Electronic – Do modern processors have redundancy in their logic units to compensate production faults


Modern processors consist of billions of transistors and new production technologies often have problems with the yield, at least in the first months, but I guess that even after years there will be faulty chips every now and then.

I know that in large blocks (e.g. the cache) there is the possiblity to just disable parts of it and by that reducing the available amount of memory (so you can at least sell the chip at a lower price instead of throwing it away).
But is there something similar for the logic units? I am aware that there are multiple ALUs for dispetching, but is this a thing to just disable one of them if there is a production fault? Or are there even additional spare ALUs? Because for me it is hard to believe that fabs just dispose of every chip where there is a faulty transistor in the logic parts, while disabling a complete ALU would proberly reduce the achievable processing power significantly.

Best Answer

As others have said, it is difficult to see redundant ALU logic within a core.

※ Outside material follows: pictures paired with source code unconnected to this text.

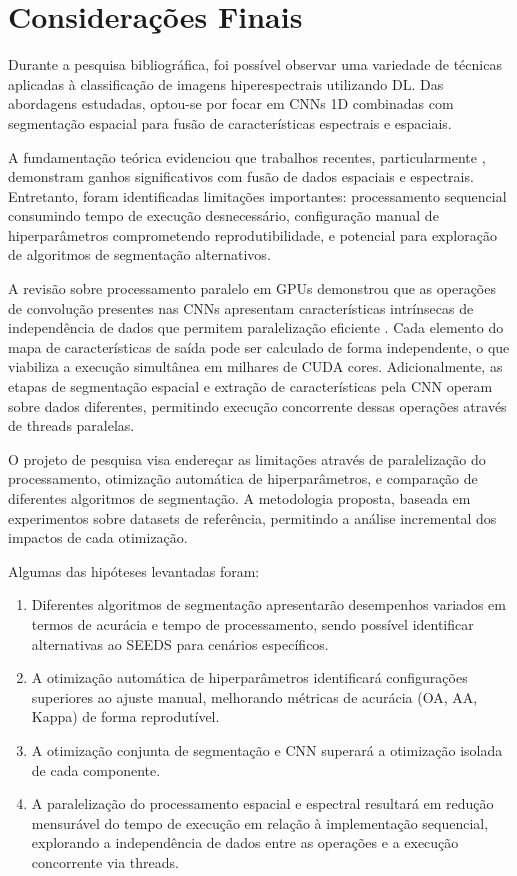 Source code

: \chapter{Considerações Finais}
\label{cap:consid}

Durante a pesquisa bibliográfica, foi possível observar uma variedade de técnicas aplicadas à classificação de imagens hiperespectrais utilizando DL. Das abordagens estudadas, optou-se por focar em CNNs 1D combinadas com segmentação espacial para fusão de características espectrais e espaciais.

A fundamentação teórica evidenciou que trabalhos recentes, particularmente \cite{Souza2023}, demonstram ganhos significativos com fusão de dados espaciais e espectrais. Entretanto, foram identificadas limitações importantes: processamento sequencial consumindo tempo de execução desnecessário, configuração manual de hiperparâmetros comprometendo reprodutibilidade, e potencial para exploração de algoritmos de segmentação alternativos.

A revisão sobre processamento paralelo em GPUs demonstrou que as operações de convolução presentes nas CNNs apresentam características intrínsecas de independência de dados que permitem paralelização eficiente \cite{Jorda_cuDNN, cuConv}. Cada elemento do mapa de características de saída pode ser calculado de forma independente, o que viabiliza a execução simultânea em milhares de CUDA cores. Adicionalmente, as etapas de segmentação espacial e extração de características pela CNN operam sobre dados diferentes, permitindo execução concorrente dessas operações através de threads paralelas.

O projeto de pesquisa visa endereçar as limitações através de paralelização do processamento, otimização automática de hiperparâmetros, e comparação de diferentes algoritmos de segmentação. A metodologia proposta, baseada em experimentos sobre datasets de referência, permitindo a análise incremental dos impactos de cada otimização.

Algumas das hipóteses levantadas foram:

\begin{enumerate}
    \item Diferentes algoritmos de segmentação apresentarão desempenhos variados em termos de acurácia e tempo de processamento, sendo possível identificar alternativas ao SEEDS para cenários específicos.
    
    \item A otimização automática de hiperparâmetros identificará configurações superiores ao ajuste manual, melhorando métricas de acurácia (OA, AA, Kappa) de forma reprodutível.
    
    \item A otimização conjunta de segmentação e CNN superará a otimização isolada de cada componente.
    
    \item A paralelização do processamento espacial e espectral resultará em redução mensurável do tempo de execução em relação à implementação sequencial, explorando a independência de dados entre as operações e a execução concorrente via threads.
\end{enumerate}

A core was designed to optimize throughput. Any additional logic for a redundant ALU would impact performance and increased area would slow down the whole core. As technology evolved, the silicon became smaller, making cores faster, but essentially using the same intellectual property. Why have redundant ALU's, when space is available for redundant cores to increase production yields?

In 2011, Intel filed a patent for at least 32 cores with 16 active and 16 spare. The patent states failing cores would have higher temperatures allowing a spare core to be switched in. Essentially, dynamic core allocation as required.

You could have high-power and low-power cores allocated as required by tasks. Or switch out a bad core detected by higher temperature levels. Operate the cores in a checkerboard manner to reduce heat.

Intel Patent: Enhancing Reliability of a Many-Core Processor